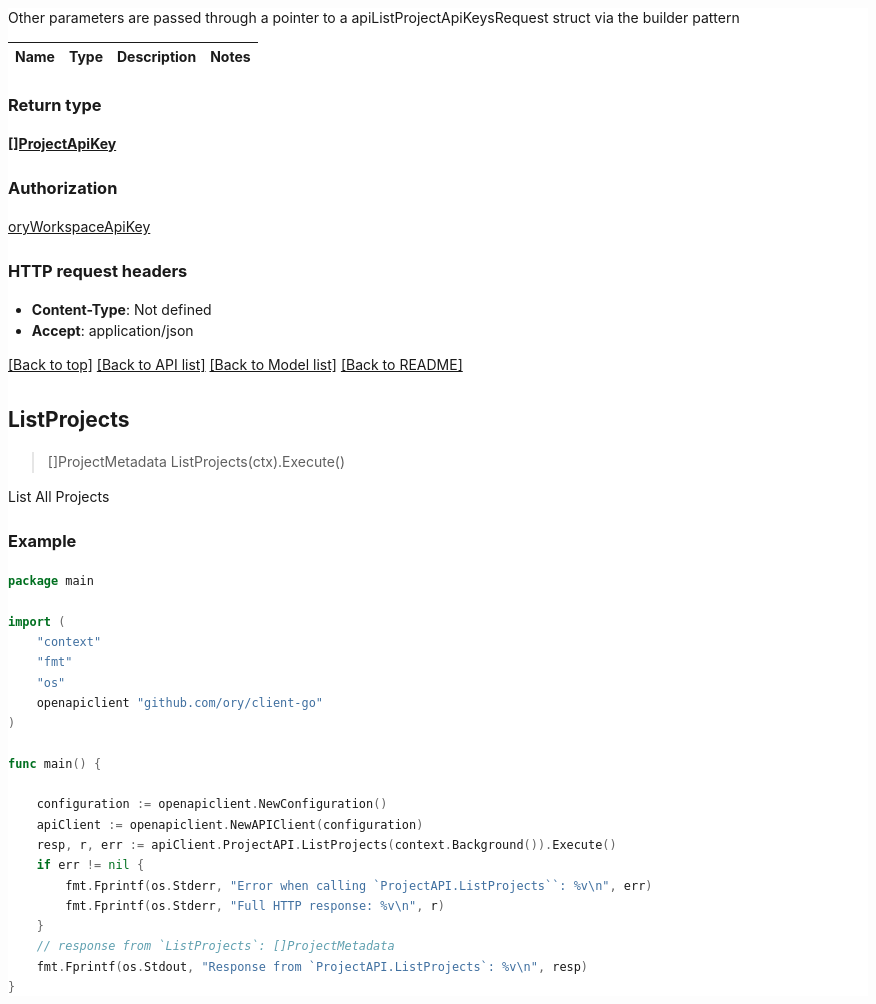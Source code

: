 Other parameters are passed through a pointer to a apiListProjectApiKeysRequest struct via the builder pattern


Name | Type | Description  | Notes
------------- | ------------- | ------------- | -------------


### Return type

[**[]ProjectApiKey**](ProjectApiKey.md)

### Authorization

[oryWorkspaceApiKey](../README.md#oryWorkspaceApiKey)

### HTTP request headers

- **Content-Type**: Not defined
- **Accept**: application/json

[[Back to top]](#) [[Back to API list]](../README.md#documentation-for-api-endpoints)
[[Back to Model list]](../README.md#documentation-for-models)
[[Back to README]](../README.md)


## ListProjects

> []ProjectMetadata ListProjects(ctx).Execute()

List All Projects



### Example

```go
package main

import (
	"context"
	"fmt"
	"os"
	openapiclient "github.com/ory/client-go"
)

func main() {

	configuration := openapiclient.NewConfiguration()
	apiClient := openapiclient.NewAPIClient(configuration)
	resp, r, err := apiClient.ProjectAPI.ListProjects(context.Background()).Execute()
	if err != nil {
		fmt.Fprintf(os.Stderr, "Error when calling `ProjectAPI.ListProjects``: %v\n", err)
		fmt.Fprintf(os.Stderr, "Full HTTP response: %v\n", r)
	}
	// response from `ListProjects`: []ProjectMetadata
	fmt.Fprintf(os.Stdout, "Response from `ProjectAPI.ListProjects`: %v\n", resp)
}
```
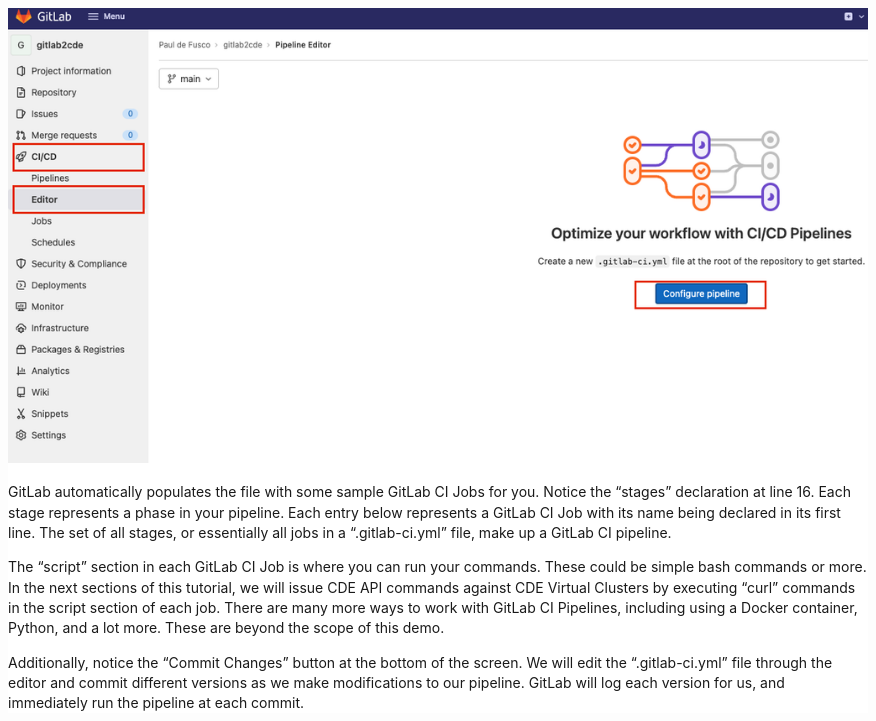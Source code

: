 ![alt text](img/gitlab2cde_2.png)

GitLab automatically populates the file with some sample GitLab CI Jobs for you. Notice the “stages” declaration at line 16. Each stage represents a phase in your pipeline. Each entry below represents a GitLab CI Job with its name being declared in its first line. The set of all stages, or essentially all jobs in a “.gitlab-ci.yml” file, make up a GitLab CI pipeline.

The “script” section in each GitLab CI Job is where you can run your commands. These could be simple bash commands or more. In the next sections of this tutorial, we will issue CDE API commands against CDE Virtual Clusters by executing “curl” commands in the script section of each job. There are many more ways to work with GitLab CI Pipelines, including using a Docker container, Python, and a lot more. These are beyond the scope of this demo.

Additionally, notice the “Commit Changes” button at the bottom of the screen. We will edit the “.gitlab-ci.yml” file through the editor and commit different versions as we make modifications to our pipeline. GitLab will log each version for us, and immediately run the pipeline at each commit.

*-*-*

§ WORK INSTRUCTION: Among the entries, find each line that includes the string "will" and copy it.

§ SOLVED EXERCISE:
The “script” section in each GitLab CI Job is where you can run your commands. These could be simple bash commands or more. In the next sections of this tutorial, we will issue CDE API commands against CDE Virtual Clusters by executing “curl” commands in the script section of each job. There are many more ways to work with GitLab CI Pipelines, including using a Docker container, Python, and a lot more. These are beyond the scope of this demo.
Additionally, notice the “Commit Changes” button at the bottom of the screen. We will edit the “.gitlab-ci.yml” file through the editor and commit different versions as we make modifications to our pipeline. GitLab will log each version for us, and immediately run the pipeline at each commit.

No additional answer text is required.